Scaling Fargate Based On SQS Queue Depth

Something I've talked about a fair amount on the Working Code Podcast recently has been a project where I needed to take some work that was being initiated by API requests and run in the foreground, and move those off-server and ideally queue them up so that we never have to worry about two tasks fighting over resources or, worse, deadlocking. I initially planned to follow the approach laid out by Murali Allada, and in some ways I did, but what we ended up doing reduced the number of steps and made it feel less like a rube-goldberg machine.

His approach involved using a CloudWatch alarm to trigger an SNS message, that would start a Lambda function, which would call the AWS API to scale your Fargate containers as needed. It presumably works for him, but the number of hand-offs does make me worry that it's a bit fragile.

My approach[1] gets rid of the SNS message and the Lambda function, and directly scales Fargate from the CloudWatch alarm. This may not have been possible back in June of 2020 when Murali wrote his article – which goes to show how AWS is always changing and improving.

A flow chart showing SQS flowing into CloudWatch Alarms, which flows into SNS, which flows into Lambda, which flows into Fargate; but SNS and Lambda have been scratched out with a big squiggly line.

Not all rainbows and lollipops

One thing that I'm not particularly happy about with this configuration is that it sometimes takes 15+ minutes after a long period of queue dormancy for CloudWatch to notice that there are items in the queue. If you're a regular user of CloudWatch, some lag will not be a surprise to you. I believe that in their docs they promise a max of something like 15 minutes from the time the item is added to the queue until the time that CloudWatch is aware of it. While not ideal, this is acceptable for our needs. Remember that this only applies because our queue will lie dormant for most of the day, so it seems like CloudWatch stops paying close attention to it. If your queue will be in more or less constant usage, this might not be a problem for you.

An alternative approach if you would experience this lag but don't want to wait 15+ minutes for queue work to start processing would be to have SQS directly trigger a Lambda, and in your Lambda do the inspections and math to determine if you need to scale up or scale down. With this approach you're taking control over something that AWS can do for you, so you get extra control but you're also responsible for keeping it working.

How to create the infrastructure

The first thing you need is an SQS queue that you want to monitor, and a Fargate service that you want to scale based on your queue's depth (item count).

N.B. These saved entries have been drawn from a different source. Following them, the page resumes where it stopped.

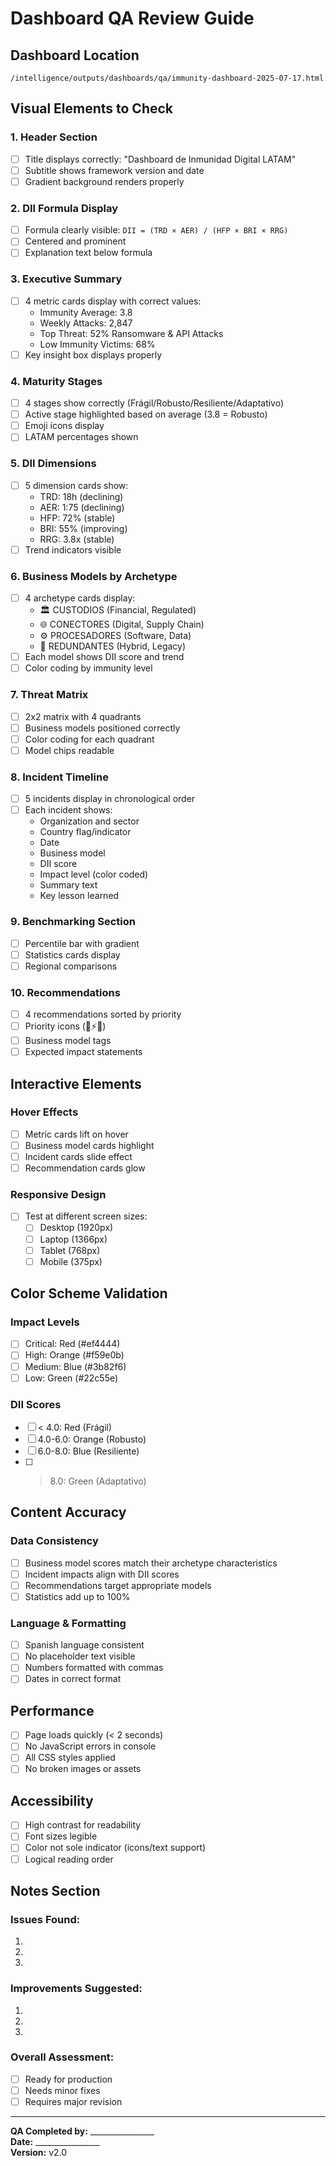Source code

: # Dashboard QA Review Guide

## Dashboard Location
`/intelligence/outputs/dashboards/qa/immunity-dashboard-2025-07-17.html`

## Visual Elements to Check

### 1. **Header Section**
- [ ] Title displays correctly: "Dashboard de Inmunidad Digital LATAM"
- [ ] Subtitle shows framework version and date
- [ ] Gradient background renders properly

### 2. **DII Formula Display**
- [ ] Formula clearly visible: `DII = (TRD × AER) / (HFP × BRI × RRG)`
- [ ] Centered and prominent
- [ ] Explanation text below formula

### 3. **Executive Summary**
- [ ] 4 metric cards display with correct values:
  - Immunity Average: 3.8
  - Weekly Attacks: 2,847
  - Top Threat: 52% Ransomware & API Attacks
  - Low Immunity Victims: 68%
- [ ] Key insight box displays properly

### 4. **Maturity Stages**
- [ ] 4 stages show correctly (Frágil/Robusto/Resiliente/Adaptativo)
- [ ] Active stage highlighted based on average (3.8 = Robusto)
- [ ] Emoji icons display
- [ ] LATAM percentages shown

### 5. **DII Dimensions**
- [ ] 5 dimension cards show:
  - TRD: 18h (declining)
  - AER: 1:75 (declining)
  - HFP: 72% (stable)
  - BRI: 55% (improving)
  - RRG: 3.8x (stable)
- [ ] Trend indicators visible

### 6. **Business Models by Archetype**
- [ ] 4 archetype cards display:
  - 🏛️ CUSTODIOS (Financial, Regulated)
  - 🌐 CONECTORES (Digital, Supply Chain)
  - ⚙️ PROCESADORES (Software, Data)
  - 🔄 REDUNDANTES (Hybrid, Legacy)
- [ ] Each model shows DII score and trend
- [ ] Color coding by immunity level

### 7. **Threat Matrix**
- [ ] 2x2 matrix with 4 quadrants
- [ ] Business models positioned correctly
- [ ] Color coding for each quadrant
- [ ] Model chips readable

### 8. **Incident Timeline**
- [ ] 5 incidents display in chronological order
- [ ] Each incident shows:
  - Organization and sector
  - Country flag/indicator
  - Date
  - Business model
  - DII score
  - Impact level (color coded)
  - Summary text
  - Key lesson learned

### 9. **Benchmarking Section**
- [ ] Percentile bar with gradient
- [ ] Statistics cards display
- [ ] Regional comparisons

### 10. **Recommendations**
- [ ] 4 recommendations sorted by priority
- [ ] Priority icons (🚨⚡💡)
- [ ] Business model tags
- [ ] Expected impact statements

## Interactive Elements

### Hover Effects
- [ ] Metric cards lift on hover
- [ ] Business model cards highlight
- [ ] Incident cards slide effect
- [ ] Recommendation cards glow

### Responsive Design
- [ ] Test at different screen sizes:
  - [ ] Desktop (1920px)
  - [ ] Laptop (1366px)
  - [ ] Tablet (768px)
  - [ ] Mobile (375px)

## Color Scheme Validation

### Impact Levels
- [ ] Critical: Red (#ef4444)
- [ ] High: Orange (#f59e0b)
- [ ] Medium: Blue (#3b82f6)
- [ ] Low: Green (#22c55e)

### DII Scores
- [ ] < 4.0: Red (Frágil)
- [ ] 4.0-6.0: Orange (Robusto)
- [ ] 6.0-8.0: Blue (Resiliente)
- [ ] > 8.0: Green (Adaptativo)

## Content Accuracy

### Data Consistency
- [ ] Business model scores match their archetype characteristics
- [ ] Incident impacts align with DII scores
- [ ] Recommendations target appropriate models
- [ ] Statistics add up to 100%

### Language & Formatting
- [ ] Spanish language consistent
- [ ] No placeholder text visible
- [ ] Numbers formatted with commas
- [ ] Dates in correct format

## Performance

- [ ] Page loads quickly (< 2 seconds)
- [ ] No JavaScript errors in console
- [ ] All CSS styles applied
- [ ] No broken images or assets

## Accessibility

- [ ] High contrast for readability
- [ ] Font sizes legible
- [ ] Color not sole indicator (icons/text support)
- [ ] Logical reading order

## Notes Section

### Issues Found:
1. 
2. 
3. 

### Improvements Suggested:
1. 
2. 
3. 

### Overall Assessment:
- [ ] Ready for production
- [ ] Needs minor fixes
- [ ] Requires major revision

---

**QA Completed by:** ________________  
**Date:** ________________  
**Version:** v2.0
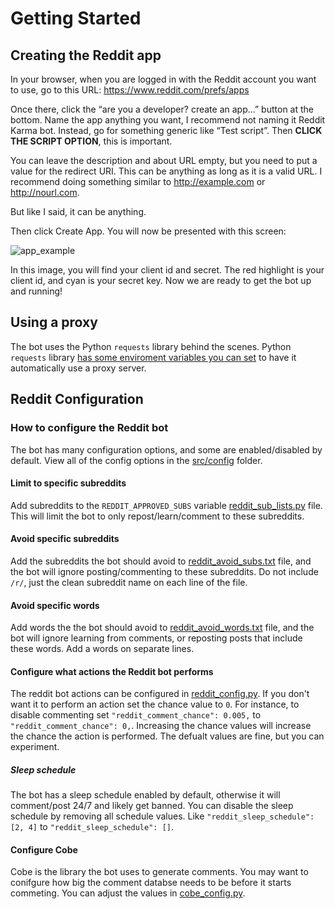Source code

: # Getting Started

## Creating the Reddit app

In your browser, when you are logged in with the Reddit account you want to use, go to this URL: https://www.reddit.com/prefs/apps

Once there, click the “are you a developer? create an app...” button at the bottom. Name the app anything you want, I recommend not naming it Reddit Karma bot. Instead, go for something generic like “Test script”. Then **CLICK THE SCRIPT OPTION**, this is important.

You can leave the description and about URL empty, but you need to put a value for the redirect URI. This can be anything as long as it is a valid URL. I recommend doing something similar to http://example.com or http://nourl.com. 

But like I said, it can be anything.

Then click Create App.
You will now be presented with this screen:

![app_example](https://user-images.githubusercontent.com/29954899/103455850-f8810880-4cf0-11eb-9002-64c2f1e5a44e.png)

In this image, you will find your client id and secret. The red highlight is your client id, and cyan is your secret key. Now we are ready to get the bot up and running!

## Using a proxy

The bot uses the Python `requests` library behind the scenes. Python `requests` library [has some enviroment variables you can set](https://stackoverflow.com/a/8287752) to have it automatically use a proxy server.

## Reddit Configuration

### How to configure the Reddit bot

The bot has many configuration options, and some are enabled/disabled by default. View all of the config options in the [src/config](/src/config) folder.

#### Limit to specific subreddits

Add subreddits to the `REDDIT_APPROVED_SUBS` variable [reddit_sub_lists.py](/src/config/reddit/reddit_sub_lists.py) file. This will limit the bot to only repost/learn/comment to these subreddits.

#### Avoid specific subreddits

Add the subreddits the bot should avoid to [reddit_avoid_subs.txt](/src/config/reddit/reddit_avoid_subs.txt) file, and the bot will ignore posting/commenting to these subreddits. Do not include `/r/`, just the clean subreddit name on each line of the file.

#### Avoid specific words

Add words the the bot should avoid to [reddit_avoid_words.txt](/src/config/reddit/reddit_avoid_words.txt) file, and the bot will ignore learning from comments, or reposting posts that include these words. Add a words on separate lines.

#### Configure what actions the Reddit bot performs

The reddit bot actions can be configured in [reddit_config.py](/src/config/reddit_config.py). If you don't want it to perform an action set the chance value to `0`. For instance, to disable commenting set `"reddit_comment_chance": 0.005,` to `"reddit_comment_chance": 0,`. Increasing the chance values will increase the chance the action is performed. The defualt values are fine, but you can experiment.

##### Sleep schedule

The bot has a sleep schedule enabled by default, otherwise it will comment/post 24/7 and likely get banned. You can disable the sleep schedule by removing all schedule values. Like `"reddit_sleep_schedule": [2, 4]` to `"reddit_sleep_schedule": []`.

#### Configure Cobe

Cobe is the library the bot uses to generate comments. You may want to conifgure how big the comment databse needs to be before it starts commeting. You can adjust the values in [cobe_config.py](/src/config/cobe_config.py).
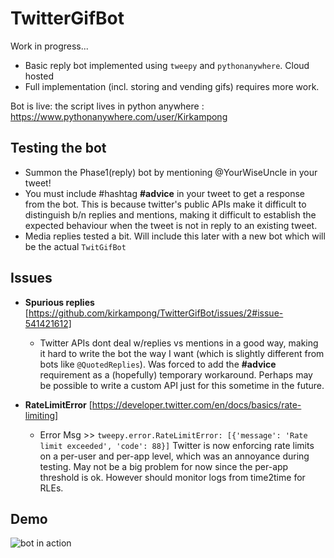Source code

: # TwitterGifBot
Work in progress...
- Basic reply bot implemented using `tweepy` and `pythonanywhere`. Cloud hosted 
- Full implementation (incl. storing and vending gifs) requires more work.

Bot is live: the script lives in python anywhere : https://www.pythonanywhere.com/user/Kirkampong


## Testing the bot
* Summon the Phase1(reply) bot by mentioning @YourWiseUncle in your tweet!
* You must include #hashtag **#advice** in your tweet to get a response from the bot. This is because twitter's public APIs make it difficult to distinguish b/n replies and mentions, making it difficult to establish the expected behaviour when the tweet is not in reply to an existing tweet. 
* Media replies tested a bit. Will include this later with a new bot which will be the actual `TwitGifBot`

## Issues
* **Spurious replies** [https://github.com/kirkampong/TwitterGifBot/issues/2#issue-541421612] 
  - Twitter APIs dont deal w/replies vs mentions in a good way, making it hard to write the bot the way I want (which is slightly different from bots like `@QuotedReplies`). Was forced to add the **#advice** requirement as a (hopefully) temporary workaround. Perhaps may be possible to write a custom API just for this sometime in the future.
  
* **RateLimitError** [https://developer.twitter.com/en/docs/basics/rate-limiting] 
  - Error Msg >> `tweepy.error.RateLimitError: [{'message': 'Rate limit exceeded', 'code': 88}]`
  Twitter is now enforcing rate limits on a per-user and per-app level, which was an annoyance during testing. May not be a big problem for now since the per-app threshold is ok. However should monitor logs from time2time for RLEs.
  
## Demo
![bot in action](demo/advice1(+1).png)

From there, you need to create at least two CloudWatch Alarms. I started by creating them manually in the AWS console using click-ops. Depending on what you expect your typical queue usage to be you might need to alter the values I'll provide here, but for my project I expect the queue to be empty most of the time, and then in the early morning a bunch of tasks will be pushed into it. Once the work is complete, the queue will be going dormant again until the next morning.

So I need an alarm that detects we've transitioned from zero to one-or-more items in the queue so that I can scale my Fargate instance from 0 desired instances to 1; and I need another alarm to detect that the work is done and scale Fargate back down to 0 desired instances.

The first one is pretty straight forward.

This alarm will trigger the moment it sees anything appear in the queue. We'll circle back to hooking it up to Fargate later.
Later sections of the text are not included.